Yellow Fish Drains


Yellow Fish? In Wenvoe? We hope so, sometime in April or May. So what is this all about? The Yellow Fish campaign involves using a stencil to spray-paint yellow fish alongside street or storm drains. This UK-wide project is already underway and its purpose is to draw our attention to street drains and the need to prevent them getting polluted.

Broadly-speaking we have two sorts of drain. Everything in your household should go into foul or wastewater drains – from your toilets, baths, basins, washing machines and dishwashers. The liquid is treated at water-treatment sites and then discharges in a purer form into our rivers and oceans, but street drains are there to carry surplus water off our roads. They do not go to treatment works but discharge straight into our brooks, our rivers and our seas. So anything you put down these drains or allow to flow into them will pollute our watercourses.

So the first issue is to have a think about what you might let get into a nearby street drain. Ever washed your car using detergents or been tempted to tip that surplus bit of oil, paint or antifreeze down the drain? Or allowed litter to slip through the grille? Car wash centres are usually better because the run-off is captured or processed. If you wash your car at home consider using biodegradable and phosphate-free products which are less harmful to the environment. Take that unneeded oil to the Barry Recycling centre at the Atlantic Trading Estate.

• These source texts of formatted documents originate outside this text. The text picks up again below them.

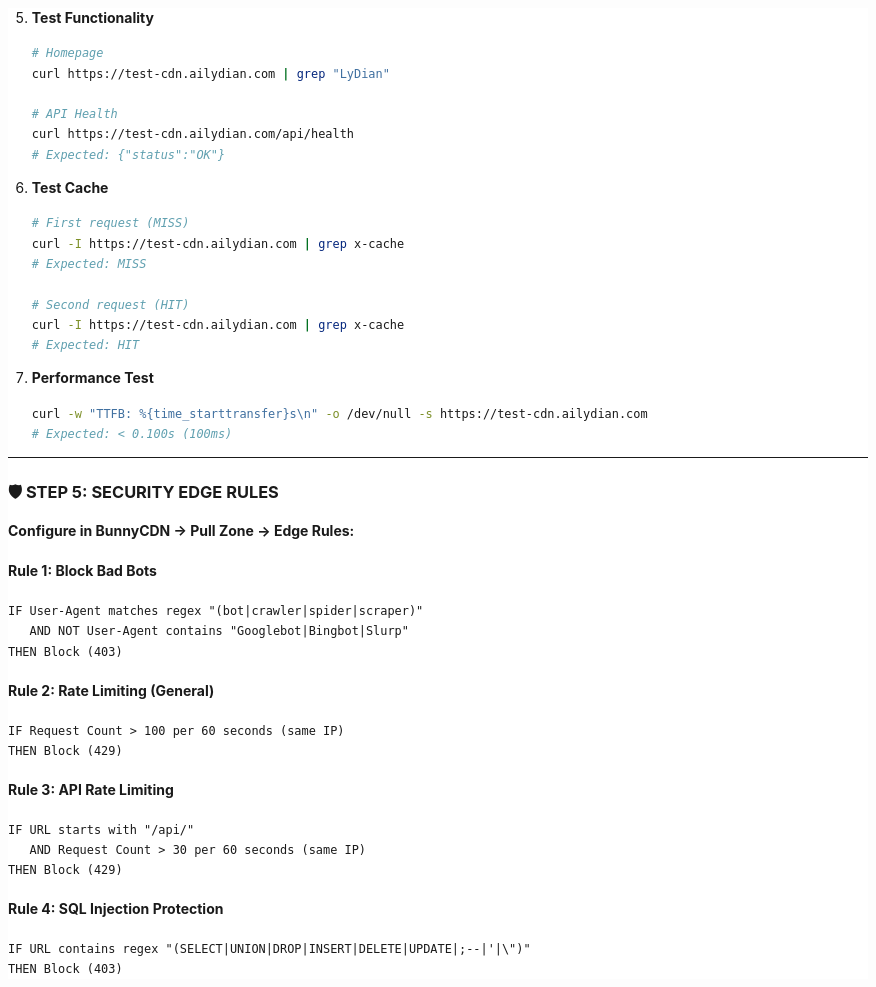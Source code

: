5. **Test Functionality**
   ```bash
   # Homepage
   curl https://test-cdn.ailydian.com | grep "LyDian"

   # API Health
   curl https://test-cdn.ailydian.com/api/health
   # Expected: {"status":"OK"}
   ```

6. **Test Cache**
   ```bash
   # First request (MISS)
   curl -I https://test-cdn.ailydian.com | grep x-cache
   # Expected: MISS

   # Second request (HIT)
   curl -I https://test-cdn.ailydian.com | grep x-cache
   # Expected: HIT
   ```

7. **Performance Test**
   ```bash
   curl -w "TTFB: %{time_starttransfer}s\n" -o /dev/null -s https://test-cdn.ailydian.com
   # Expected: < 0.100s (100ms)
   ```

---

### 🛡️ STEP 5: SECURITY EDGE RULES

**Configure in BunnyCDN → Pull Zone → Edge Rules:**

#### Rule 1: Block Bad Bots
```
IF User-Agent matches regex "(bot|crawler|spider|scraper)"
   AND NOT User-Agent contains "Googlebot|Bingbot|Slurp"
THEN Block (403)
```

#### Rule 2: Rate Limiting (General)
```
IF Request Count > 100 per 60 seconds (same IP)
THEN Block (429)
```

#### Rule 3: API Rate Limiting
```
IF URL starts with "/api/"
   AND Request Count > 30 per 60 seconds (same IP)
THEN Block (429)
```

#### Rule 4: SQL Injection Protection
```
IF URL contains regex "(SELECT|UNION|DROP|INSERT|DELETE|UPDATE|;--|'|\")"
THEN Block (403)
```
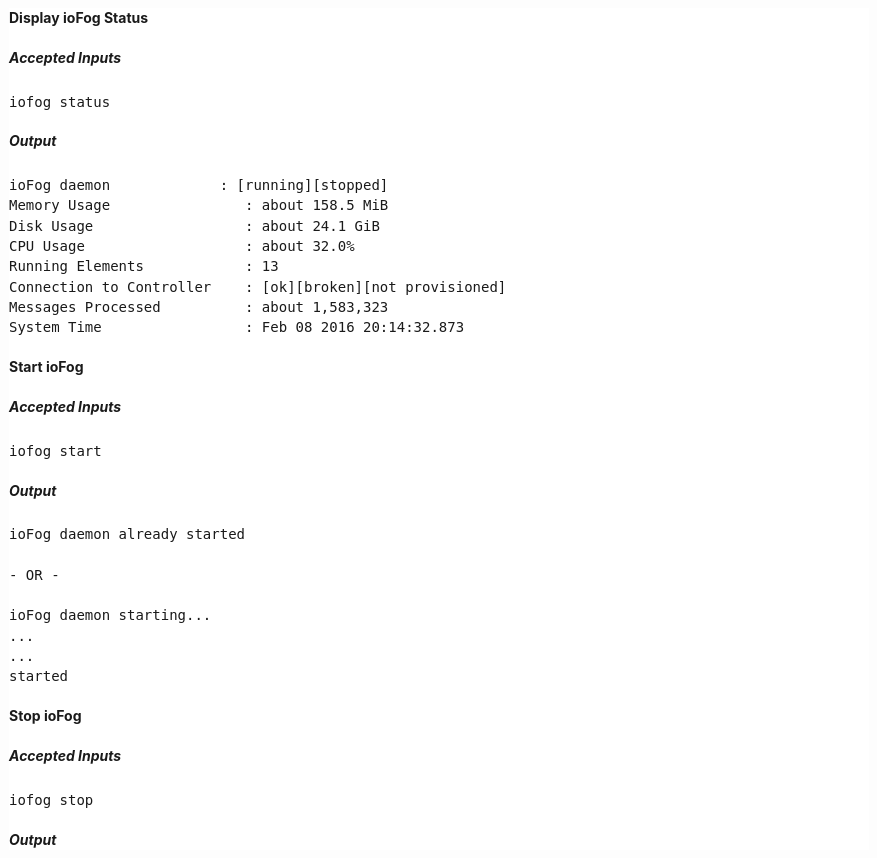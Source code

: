 

#### Display ioFog Status

##### Accepted Inputs

<pre>
iofog status
</pre>

##### Output

<pre>
ioFog daemon             : [running][stopped]
Memory Usage                : about 158.5 MiB
Disk Usage                  : about 24.1 GiB
CPU Usage                   : about 32.0%
Running Elements            : 13
Connection to Controller    : [ok][broken][not provisioned]
Messages Processed          : about 1,583,323
System Time                 : Feb 08 2016 20:14:32.873
</pre>



#### Start ioFog

##### Accepted Inputs

<pre>
iofog start
</pre>

##### Output

<pre>
ioFog daemon already started

- OR -

ioFog daemon starting...
...
...
started
</pre>



#### Stop ioFog

##### Accepted Inputs

<pre>
iofog stop
</pre>

##### Output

The next issue may come as something of a surprise but a significant number of home appliances are incorrectly connected and discharge directly into street drains. Welsh Water have estimated the figure at 20% and another survey found misconnections included many toilets. Next time you dip your toe in the sea at Barry Island remember than an estimated 9% of pollution in bathing areas results from incorrectly connected drainage. If in doubt, get your connections checked.

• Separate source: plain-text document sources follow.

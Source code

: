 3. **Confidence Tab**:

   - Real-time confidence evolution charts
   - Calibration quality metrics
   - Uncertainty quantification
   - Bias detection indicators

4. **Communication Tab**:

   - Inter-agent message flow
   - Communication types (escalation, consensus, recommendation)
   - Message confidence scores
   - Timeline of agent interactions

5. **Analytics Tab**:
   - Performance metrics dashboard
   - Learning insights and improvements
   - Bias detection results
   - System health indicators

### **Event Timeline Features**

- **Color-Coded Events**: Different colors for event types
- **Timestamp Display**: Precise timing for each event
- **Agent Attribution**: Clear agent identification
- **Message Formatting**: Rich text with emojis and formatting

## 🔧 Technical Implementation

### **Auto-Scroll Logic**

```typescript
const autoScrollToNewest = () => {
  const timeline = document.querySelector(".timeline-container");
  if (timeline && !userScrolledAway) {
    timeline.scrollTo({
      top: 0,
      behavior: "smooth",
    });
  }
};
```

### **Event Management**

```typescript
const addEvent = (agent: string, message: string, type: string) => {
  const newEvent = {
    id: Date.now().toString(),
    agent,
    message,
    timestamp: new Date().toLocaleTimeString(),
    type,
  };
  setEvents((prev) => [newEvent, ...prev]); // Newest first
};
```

Does it matter? If you care at all about wildlife – yes! When oestrogen gets into the water it affects the reproductive cycle of fish. Untreated sewage uses up oxygen and our rivers can no longer support insects and fish and those that depend on them like birds and mammals. And if you are still feeling a bit indifferent, remember that, if you are caught causing pollution such as with misconnected appliances the fines can be severe, running to tens of thousands of pounds. So look out for the Yellow Fish which should be appearing in the early summer. And don't worry – a chalk-based spray is used to create them which is non-toxic and will wash away with our ever-so predictable rains.